К счастью, вскоре Рено предоставился шанс поговорить с Лютом лично. Когда диалоги эотасианцев стали прерываться зевками едва ли не через слово, мэтр решил, что время ложиться спать все же наступило. Остальным он строго наказал принять положение лежа, а сам тем временем отошел к дальнему уголку зала — туда, где на брошенных у лестницы каменных глыбах отчетливо прорисовывались следы какой-то полустершейся фрески. Тут-то Рено и решил действовать.
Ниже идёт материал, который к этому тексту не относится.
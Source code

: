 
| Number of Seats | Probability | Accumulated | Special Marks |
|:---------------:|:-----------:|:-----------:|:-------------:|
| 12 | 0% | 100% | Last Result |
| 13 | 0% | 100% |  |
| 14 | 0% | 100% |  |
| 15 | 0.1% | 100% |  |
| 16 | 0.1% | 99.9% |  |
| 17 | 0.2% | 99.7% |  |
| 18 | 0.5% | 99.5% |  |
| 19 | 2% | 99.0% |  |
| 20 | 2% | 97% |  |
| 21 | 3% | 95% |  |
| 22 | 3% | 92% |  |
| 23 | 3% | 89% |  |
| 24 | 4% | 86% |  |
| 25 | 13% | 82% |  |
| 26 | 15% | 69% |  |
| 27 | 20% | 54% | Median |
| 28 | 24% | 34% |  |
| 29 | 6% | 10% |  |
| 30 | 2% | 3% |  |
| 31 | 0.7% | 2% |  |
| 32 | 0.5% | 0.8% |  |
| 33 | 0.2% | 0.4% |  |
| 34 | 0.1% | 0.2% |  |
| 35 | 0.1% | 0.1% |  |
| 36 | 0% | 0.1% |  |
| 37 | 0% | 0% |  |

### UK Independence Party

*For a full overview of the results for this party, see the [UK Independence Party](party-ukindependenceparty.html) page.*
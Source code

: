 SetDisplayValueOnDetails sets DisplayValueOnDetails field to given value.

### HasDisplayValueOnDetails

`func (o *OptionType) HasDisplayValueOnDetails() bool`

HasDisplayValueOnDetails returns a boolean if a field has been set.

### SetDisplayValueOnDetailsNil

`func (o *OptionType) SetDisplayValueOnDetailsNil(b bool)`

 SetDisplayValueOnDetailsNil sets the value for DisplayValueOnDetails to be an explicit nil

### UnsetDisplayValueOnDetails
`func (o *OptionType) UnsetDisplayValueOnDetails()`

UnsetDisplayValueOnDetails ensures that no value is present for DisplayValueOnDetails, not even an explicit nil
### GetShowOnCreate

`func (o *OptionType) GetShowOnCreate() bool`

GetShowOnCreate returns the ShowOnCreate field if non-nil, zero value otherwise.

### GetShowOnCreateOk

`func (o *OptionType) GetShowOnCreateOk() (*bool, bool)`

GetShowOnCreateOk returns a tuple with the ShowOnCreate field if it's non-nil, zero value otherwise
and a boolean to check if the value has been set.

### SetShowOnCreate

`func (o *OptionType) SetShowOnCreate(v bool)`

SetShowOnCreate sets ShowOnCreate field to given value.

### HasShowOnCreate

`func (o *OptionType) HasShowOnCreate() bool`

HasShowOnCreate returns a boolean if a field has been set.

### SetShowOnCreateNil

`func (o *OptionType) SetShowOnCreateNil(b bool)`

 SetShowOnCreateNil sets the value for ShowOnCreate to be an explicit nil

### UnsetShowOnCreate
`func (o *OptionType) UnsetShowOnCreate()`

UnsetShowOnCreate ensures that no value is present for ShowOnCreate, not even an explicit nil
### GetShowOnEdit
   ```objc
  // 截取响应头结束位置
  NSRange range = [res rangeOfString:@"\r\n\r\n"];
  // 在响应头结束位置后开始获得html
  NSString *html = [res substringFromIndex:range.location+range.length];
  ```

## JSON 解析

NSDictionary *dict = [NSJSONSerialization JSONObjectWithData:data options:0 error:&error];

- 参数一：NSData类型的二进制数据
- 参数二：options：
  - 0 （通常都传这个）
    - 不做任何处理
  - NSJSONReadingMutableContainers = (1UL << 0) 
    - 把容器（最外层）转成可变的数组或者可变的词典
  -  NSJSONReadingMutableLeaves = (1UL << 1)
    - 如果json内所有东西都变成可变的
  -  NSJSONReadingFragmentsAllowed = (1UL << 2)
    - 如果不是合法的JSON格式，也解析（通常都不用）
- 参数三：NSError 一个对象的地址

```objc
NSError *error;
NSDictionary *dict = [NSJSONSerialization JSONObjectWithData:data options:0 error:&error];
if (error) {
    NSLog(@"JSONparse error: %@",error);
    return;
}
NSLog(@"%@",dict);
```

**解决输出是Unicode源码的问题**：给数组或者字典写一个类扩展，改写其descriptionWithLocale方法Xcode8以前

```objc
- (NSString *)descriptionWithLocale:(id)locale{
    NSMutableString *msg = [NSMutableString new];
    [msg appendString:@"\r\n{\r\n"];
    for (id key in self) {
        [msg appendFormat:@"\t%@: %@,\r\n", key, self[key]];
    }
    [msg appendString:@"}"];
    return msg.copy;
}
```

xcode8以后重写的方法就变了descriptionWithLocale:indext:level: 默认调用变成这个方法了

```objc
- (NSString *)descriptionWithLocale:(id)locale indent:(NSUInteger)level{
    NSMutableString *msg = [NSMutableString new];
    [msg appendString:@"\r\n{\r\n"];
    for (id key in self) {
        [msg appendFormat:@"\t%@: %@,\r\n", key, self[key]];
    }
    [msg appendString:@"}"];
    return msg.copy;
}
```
Он выждал момент, когда эотасианцы увлекутся приготовлениями ко сну, перестав его замечать, и, тихонько выбравшись из общего круга, аккуратно направился в сторону склонившегося над куском мрамора Люта. И стоило только Рено подкрасться к нему на расстояние всего-то двух шагов, как мэтр, выпрямившись, неудовлетворенно вздохнул.
— Друг мой, — начал он, не оборачиваясь, — я ведь просил вас всех лечь спать. Ты же не хочешь чувствовать себя завтра выжатым, словно губка, правда?
— Не хочу. Простите. Я просто хотел вас спросить…
— А, Рено. — Лют обернулся к нему, и в лазурных его глазах ясно отобразилась усталость. — Ничего страшного, я всегда готов поговорить с тобой. О чем ты хотел спросить?
— Ну, понимаете… — Рено потупился, в неуверенности дотронулся до своего медальона. — Даже не знаю, как сказать. Вы ведь эотасианский жрец?
— Мне больше по душе слово священнослужитель, — мягко улыбнулся Лют. — Но да, ты все правильно понял.
От его ласкового голоса Рено смутился еще сильнее, отвернувшись к стене.
— Раз такое дело… Ох. Я просто, наверное, хотел вам признаться. Кое в чем важном.
Заметив чужую неуверенность, Лют коротко вздохнул, положив единственную руку Рено на плечо.
— Ничего не бойся. Я буду рад тебя выслушать.
Даже чувствуя поддержку, Рено все равно не смог посмотреть Люту в глаза.
— Просто, понимаете… — От напряжения на какой-то момент он нервно закусил губу. — Вы все — такие замечательные люди. И вы, мэтр, особенно. Вы ведь, наверное, хотите вести вперед только людей вам под стать. Тех, кто всем сердцем любит и почитает Эотаса. А я, понимаете… Я не такой человек. Я всегда в своей жизни совершал только ошибки, причем совершенно ужасные, и Эотасу я, наверное, противен. И просто… Я хотел спросить, действительно ли такому, как я, можно быть здесь с вами…
Лют слушал его очень внимательно, ни на миг не отрывая от Рено взгляда. А дослушав, вздохнул и аккуратно приобнял его одной рукой.
— Все в порядке, мальчик мой. Давай с тобой присядем.
Они отошли к лестнице — туда, где некоторое время назад проходил разговор с Этьеном. Небрежно уселись на пол, скрывшись за тенью каменной глыбы.